Maria Zakharova, porte-parole du MAE de la Russie: sur le renvoi forcé du professeur Valeri Gromov de l'Université technique de Dniepr



Réponses aux questions:


Question: Les médias ukrainiens et le réseau social Facebook sont troublés depuis deux mois par l'annonce du renvoi forcé du professeur Valeri Gromov de l'Université technique de Dniepr, qui, à la demande d'une étudiante de dispenser le cours en ukrainien, a refusé en déclarant: "Deux langues - une nation; une langue - c'est une ruine, pas l'Ukraine". Après la plainte de l'étudiante au rectorat, la direction de l'établissement a forcé le professeur qui travaillait à l'université depuis 27 ans à faire un choix. Il a démissionné, en optant pour le russe. Aujourd'hui, des milliers d'enseignants ukrainiens connaissent le sort du professeur. La Russie, via les départements compétents du gouvernement, peut-elle faire preuve de son attention et de son attitude non indifférente envers de tels étrangers qui défendent la langue russe dans un contexte russophobe?


Réponse: L'histoire qui s'est produite à Dniepropetrovsk, quand l'administration de l'Université technique, au lieu de prendre la défense du professeur respecté Valeri Gromov après  plusieurs décennies de travail à l'université, l'a forcé à démissionner, est une honte. Une honte pas seulement pour l'Ukraine. C'est une honte pour l'Europe. C'est une nouvelle du Moyen-Âge - impossible de qualifier les faits autrement. Bien sûr, on pourrait dire que c'est une nouvelle preuve de la violation des droits de la population russophone du pays. Mais ce sont des formulations très souples.

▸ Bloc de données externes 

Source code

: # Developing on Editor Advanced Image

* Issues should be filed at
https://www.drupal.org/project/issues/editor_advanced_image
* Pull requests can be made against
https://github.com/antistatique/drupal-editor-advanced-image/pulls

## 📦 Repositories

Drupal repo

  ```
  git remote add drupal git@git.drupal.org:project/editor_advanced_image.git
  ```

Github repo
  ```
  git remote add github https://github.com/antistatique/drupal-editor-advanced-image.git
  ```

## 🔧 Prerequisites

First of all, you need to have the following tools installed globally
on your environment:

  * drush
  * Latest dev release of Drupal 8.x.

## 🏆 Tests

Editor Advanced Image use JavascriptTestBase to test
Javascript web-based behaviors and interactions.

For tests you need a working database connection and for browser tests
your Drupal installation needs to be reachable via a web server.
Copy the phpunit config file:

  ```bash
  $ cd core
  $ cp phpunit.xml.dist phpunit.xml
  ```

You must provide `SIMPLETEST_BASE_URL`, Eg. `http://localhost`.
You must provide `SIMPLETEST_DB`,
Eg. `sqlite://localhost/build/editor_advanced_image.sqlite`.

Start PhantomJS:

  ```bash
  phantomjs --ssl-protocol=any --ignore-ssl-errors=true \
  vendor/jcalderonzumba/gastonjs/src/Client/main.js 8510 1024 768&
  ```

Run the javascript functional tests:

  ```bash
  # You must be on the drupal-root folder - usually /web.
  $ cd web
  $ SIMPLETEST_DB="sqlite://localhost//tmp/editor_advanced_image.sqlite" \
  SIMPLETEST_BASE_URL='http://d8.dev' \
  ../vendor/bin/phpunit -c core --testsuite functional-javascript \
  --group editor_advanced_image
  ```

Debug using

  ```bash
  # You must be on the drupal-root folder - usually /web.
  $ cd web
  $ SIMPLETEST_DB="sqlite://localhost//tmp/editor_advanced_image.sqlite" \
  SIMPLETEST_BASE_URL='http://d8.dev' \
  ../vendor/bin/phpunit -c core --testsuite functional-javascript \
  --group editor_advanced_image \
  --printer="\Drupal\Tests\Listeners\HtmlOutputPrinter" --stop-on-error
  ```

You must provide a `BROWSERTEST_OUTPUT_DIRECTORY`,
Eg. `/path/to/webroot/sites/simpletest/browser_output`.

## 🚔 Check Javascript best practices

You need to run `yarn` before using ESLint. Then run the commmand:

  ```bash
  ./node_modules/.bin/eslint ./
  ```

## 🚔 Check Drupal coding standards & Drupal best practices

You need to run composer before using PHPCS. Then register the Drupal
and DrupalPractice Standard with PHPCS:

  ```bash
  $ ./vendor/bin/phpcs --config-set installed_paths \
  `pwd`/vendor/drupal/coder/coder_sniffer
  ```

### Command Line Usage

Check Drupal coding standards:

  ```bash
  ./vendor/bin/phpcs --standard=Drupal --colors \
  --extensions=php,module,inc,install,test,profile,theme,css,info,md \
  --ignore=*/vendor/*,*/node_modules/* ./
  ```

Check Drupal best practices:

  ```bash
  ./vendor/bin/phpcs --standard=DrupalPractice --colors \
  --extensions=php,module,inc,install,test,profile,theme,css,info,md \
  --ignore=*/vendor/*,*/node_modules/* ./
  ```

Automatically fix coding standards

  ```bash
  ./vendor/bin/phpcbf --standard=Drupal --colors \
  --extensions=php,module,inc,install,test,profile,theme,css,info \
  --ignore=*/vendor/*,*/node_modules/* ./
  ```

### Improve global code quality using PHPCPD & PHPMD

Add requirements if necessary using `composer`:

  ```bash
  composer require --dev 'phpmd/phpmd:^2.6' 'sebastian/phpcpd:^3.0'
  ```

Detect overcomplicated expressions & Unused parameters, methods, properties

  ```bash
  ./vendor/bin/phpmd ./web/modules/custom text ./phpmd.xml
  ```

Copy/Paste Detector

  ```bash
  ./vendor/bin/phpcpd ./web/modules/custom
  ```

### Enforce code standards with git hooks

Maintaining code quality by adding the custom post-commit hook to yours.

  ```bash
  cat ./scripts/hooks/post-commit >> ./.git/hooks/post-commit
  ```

Le fait est que ce cas n'est pas isolé. Il est résonnant et attire l'attention par son injustice scandaleuse. Mais combien y a-t-il de tels cas dans toute l'Ukraine, pratiquement tous les jours, à un niveau tout aussi grave? Les gens en souffrent tout autant. C'est la pointe de "l'iceberg" de la discrimination linguistique en Ukraine.




Il est parfaitement évident qu'en adoptant des lois discriminatoires et absurdes sur l'ukrainisation forcée, les autorités de Kiev sèment intentionnellement la discorde entre les citoyens qui parlent aussi bien ukrainien que russe. Je rappelle que la protection et le développement libre du russe, parlé par un très grand nombre de gens en Ukraine, sont garantis par la Constitution ukrainienne. Le problème linguistique n'existait pas en Ukraine tant qu'il n'avait pas été introduit d'en-haut. Nous comprenons que cela fait partie du processus politique, d'un grand jeu politique sale. Les gens n'avaient pas de problèmes, ils ont été créés. Ils ont été créés intentionnellement, pour de l'argent, en utilisant des technologies, en comprenant les résultats qu'entraînerait une telle politique. Les gens se comprenaient parfaitement sans jeux politiques. Ils parlaient russe et ukrainien, parfois en même temps. Que fera-t-on ensuite? On va reprendre les gourdins, comme l'Ukraine l'a déjà fait? Attraper les gens dans la rue? A quoi pousse-t-on, notamment les nationalistes, par de tels actes? A la permissivité absolue?


Un sondage du Centre d'analyse de contenu "Espace de liberté", publié récemment dans les médias pour savoir quelle langue était plus souvent utilisée par les Ukrainiens pour communiquer sur les réseaux sociaux, par exemple, a révélé que malgré tous les efforts de Kiev pour évincer le russe, la part de son utilisation dans la communication des Ukrainiens ne diminuait pas.


En ce qui concerne le professeur Valeri Gromov, sa ferme position civile suscite le respect et sera indéniablement un exemple digne pour de nombreux citoyens russophones qui défendent leur droit constitutionnel de parler, d'apprendre et de travailler dans leur langue natale.


De notre côté, nous continuerons de dénoncer de telles violations des droits de l'homme en Ukraine en attirant sur elles l'attention des organisations internationales des droits de l'homme.